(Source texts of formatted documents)
----------
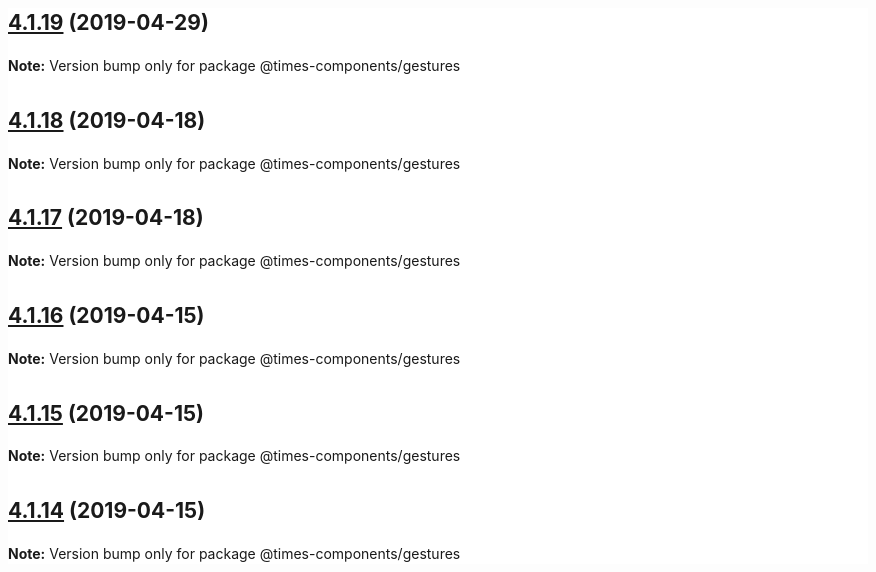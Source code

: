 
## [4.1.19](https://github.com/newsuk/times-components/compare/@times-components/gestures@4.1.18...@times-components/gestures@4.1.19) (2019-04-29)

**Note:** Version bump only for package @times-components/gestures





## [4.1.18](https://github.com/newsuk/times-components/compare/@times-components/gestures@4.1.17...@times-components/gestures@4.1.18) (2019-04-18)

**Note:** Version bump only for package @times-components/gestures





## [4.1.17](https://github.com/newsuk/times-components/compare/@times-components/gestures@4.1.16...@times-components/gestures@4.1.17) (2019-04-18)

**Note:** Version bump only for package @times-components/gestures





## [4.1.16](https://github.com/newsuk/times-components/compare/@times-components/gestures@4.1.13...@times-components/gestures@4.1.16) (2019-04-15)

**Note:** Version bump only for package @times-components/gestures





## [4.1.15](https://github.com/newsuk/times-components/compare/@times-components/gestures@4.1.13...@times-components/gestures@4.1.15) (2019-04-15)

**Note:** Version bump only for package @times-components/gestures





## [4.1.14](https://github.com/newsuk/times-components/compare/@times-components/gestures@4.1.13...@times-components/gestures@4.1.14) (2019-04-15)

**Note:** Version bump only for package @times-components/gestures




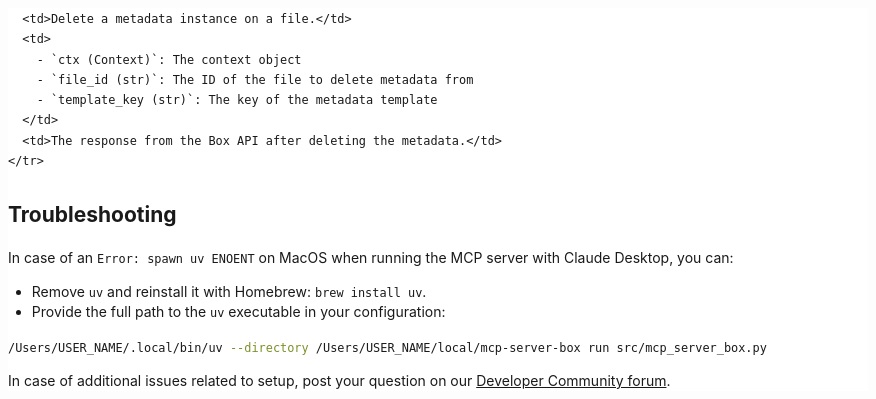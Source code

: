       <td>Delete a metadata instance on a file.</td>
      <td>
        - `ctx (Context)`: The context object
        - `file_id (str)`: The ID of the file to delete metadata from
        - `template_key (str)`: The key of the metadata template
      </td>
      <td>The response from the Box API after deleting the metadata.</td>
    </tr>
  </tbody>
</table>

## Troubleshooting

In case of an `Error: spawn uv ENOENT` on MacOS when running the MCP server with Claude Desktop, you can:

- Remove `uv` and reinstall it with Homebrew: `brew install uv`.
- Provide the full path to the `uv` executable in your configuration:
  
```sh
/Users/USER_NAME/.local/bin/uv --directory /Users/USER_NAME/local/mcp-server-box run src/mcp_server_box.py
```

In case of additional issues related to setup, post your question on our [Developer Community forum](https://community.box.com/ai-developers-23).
----------
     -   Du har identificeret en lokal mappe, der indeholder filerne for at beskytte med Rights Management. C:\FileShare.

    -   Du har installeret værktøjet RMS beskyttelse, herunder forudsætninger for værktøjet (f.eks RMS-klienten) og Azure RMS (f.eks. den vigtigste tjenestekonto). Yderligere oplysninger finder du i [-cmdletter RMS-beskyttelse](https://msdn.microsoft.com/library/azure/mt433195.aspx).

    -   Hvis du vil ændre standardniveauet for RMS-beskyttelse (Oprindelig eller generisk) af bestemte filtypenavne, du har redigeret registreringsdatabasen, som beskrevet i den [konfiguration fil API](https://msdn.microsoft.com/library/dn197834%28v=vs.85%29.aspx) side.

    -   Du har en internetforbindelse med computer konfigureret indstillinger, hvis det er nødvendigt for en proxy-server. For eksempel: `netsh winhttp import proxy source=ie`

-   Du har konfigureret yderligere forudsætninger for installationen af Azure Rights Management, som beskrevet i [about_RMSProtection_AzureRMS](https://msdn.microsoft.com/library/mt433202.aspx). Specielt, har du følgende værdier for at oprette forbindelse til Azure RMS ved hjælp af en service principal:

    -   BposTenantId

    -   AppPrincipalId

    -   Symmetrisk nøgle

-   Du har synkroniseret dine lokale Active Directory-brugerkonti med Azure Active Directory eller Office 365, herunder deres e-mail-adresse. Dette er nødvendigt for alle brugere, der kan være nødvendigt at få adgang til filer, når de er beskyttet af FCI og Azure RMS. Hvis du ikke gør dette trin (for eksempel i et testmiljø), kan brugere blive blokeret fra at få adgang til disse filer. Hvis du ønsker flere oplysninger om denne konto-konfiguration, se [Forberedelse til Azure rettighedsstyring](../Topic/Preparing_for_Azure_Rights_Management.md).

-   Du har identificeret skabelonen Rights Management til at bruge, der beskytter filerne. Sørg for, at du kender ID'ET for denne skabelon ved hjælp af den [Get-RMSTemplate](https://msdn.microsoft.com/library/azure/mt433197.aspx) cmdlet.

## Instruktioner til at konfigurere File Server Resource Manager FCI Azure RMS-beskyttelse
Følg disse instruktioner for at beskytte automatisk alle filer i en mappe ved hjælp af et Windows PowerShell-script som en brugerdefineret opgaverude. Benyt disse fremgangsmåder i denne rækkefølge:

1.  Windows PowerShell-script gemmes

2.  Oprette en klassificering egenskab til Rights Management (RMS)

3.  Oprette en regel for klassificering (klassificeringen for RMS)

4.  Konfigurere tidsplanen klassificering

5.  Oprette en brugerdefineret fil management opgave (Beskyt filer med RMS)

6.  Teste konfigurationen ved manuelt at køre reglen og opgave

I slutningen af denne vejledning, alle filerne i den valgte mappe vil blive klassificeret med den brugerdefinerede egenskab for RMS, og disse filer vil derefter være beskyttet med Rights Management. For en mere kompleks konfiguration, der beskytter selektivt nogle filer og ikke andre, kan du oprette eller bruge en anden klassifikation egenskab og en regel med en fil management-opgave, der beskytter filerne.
----------
From the entries above, extract every line where the word "regel" appears.

3.  Oprette en regel for klassificering (klassificeringen for RMS)
I slutningen af denne vejledning, alle filerne i den valgte mappe vil blive klassificeret med den brugerdefinerede egenskab for RMS, og disse filer vil derefter være beskyttet med Rights Management. For en mere kompleks konfiguration, der beskytter selektivt nogle filer og ikke andre, kan du oprette eller bruge en anden klassifikation egenskab og en regel med en fil management-opgave, der beskytter filerne.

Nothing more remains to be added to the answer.